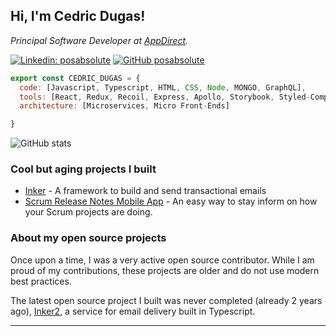 <h2> Hi, I'm Cedric Dugas! </h2>
<p><em>Principal Software Developer at <a href="http://www.appdirect.com">AppDirect</a>.</em></p>


[![Linkedin: posabsolute](https://img.shields.io/badge/-posabsolute-blue?style=flat-square&logo=Linkedin&logoColor=white&link=https://www.linkedin.com/in/posabsolute/)](https://www.linkedin.com/in/posabsolute/)
[![GitHub posabsolute](https://img.shields.io/github/followers/posabsolute?label=follow&style=social)](https://github.com/posabsolute)

```javascript
export const CEDRIC_DUGAS = {
  code: [Javascript, Typescript, HTML, CSS, Node, MONGO, GraphQL],
  tools: [React, Redux, Recoil, Express, Apollo, Storybook, Styled-Components, Jest, Testing Library, Module Federation],
  architecture: [Microservices, Micro Front-Ends]

}
```   
![GitHub stats](https://github-readme-stats.vercel.app/api?username=posabsolute&show_icons=true&theme=radical&include_all_commits=true)

### Cool but aging projects I built

- [Inker](http://inker.position-absolute.com/) - A framework to build and send transactional emails
- [Scrum Release Notes Mobile App](http://releasenotes.position-absolute.com/) - An easy way to stay inform on how your Scrum projects are doing.

### About my open source projects
  
Once upon a time, I was a very active open source contributor. While I am proud of my contributions, these projects are older and do not use modern best practices. 

The latest open source project I built was never completed (already 2 years ago), [Inker2](https://github.com/posabsolute/inker2), a service for email delivery built in Typescript.

---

_ _ _

#### Exercise brief:
Each line from the top of the records through the one containing "### Cool but aging projects I built" needs to be transcribed exactly, without pictures.

#### Output for this task:
 <h2> Hi, I'm Cedric Dugas! </h2>
<p><em>Principal Software Developer at <a href="http://www.appdirect.com">AppDirect</a>.</em></p>


[![Linkedin: posabsolute](https://img.shields.io/badge/-posabsolute-blue?style=flat-square&logo=Linkedin&logoColor=white&link=https://www.linkedin.com/in/posabsolute/)](https://www.linkedin.com/in/posabsolute/)
[![GitHub posabsolute](https://img.shields.io/github/followers/posabsolute?label=follow&style=social)](https://github.com/posabsolute)

```javascript
export const CEDRIC_DUGAS = {
  code: [Javascript, Typescript, HTML, CSS, Node, MONGO, GraphQL],
  tools: [React, Redux, Recoil, Express, Apollo, Storybook, Styled-Components, Jest, Testing Library, Module Federation],
  architecture: [Microservices, Micro Front-Ends]

}
```   
![GitHub stats](https://github-readme-stats.vercel.app/api?username=posabsolute&show_icons=true&theme=radical&include_all_commits=true)

### Cool but aging projects I built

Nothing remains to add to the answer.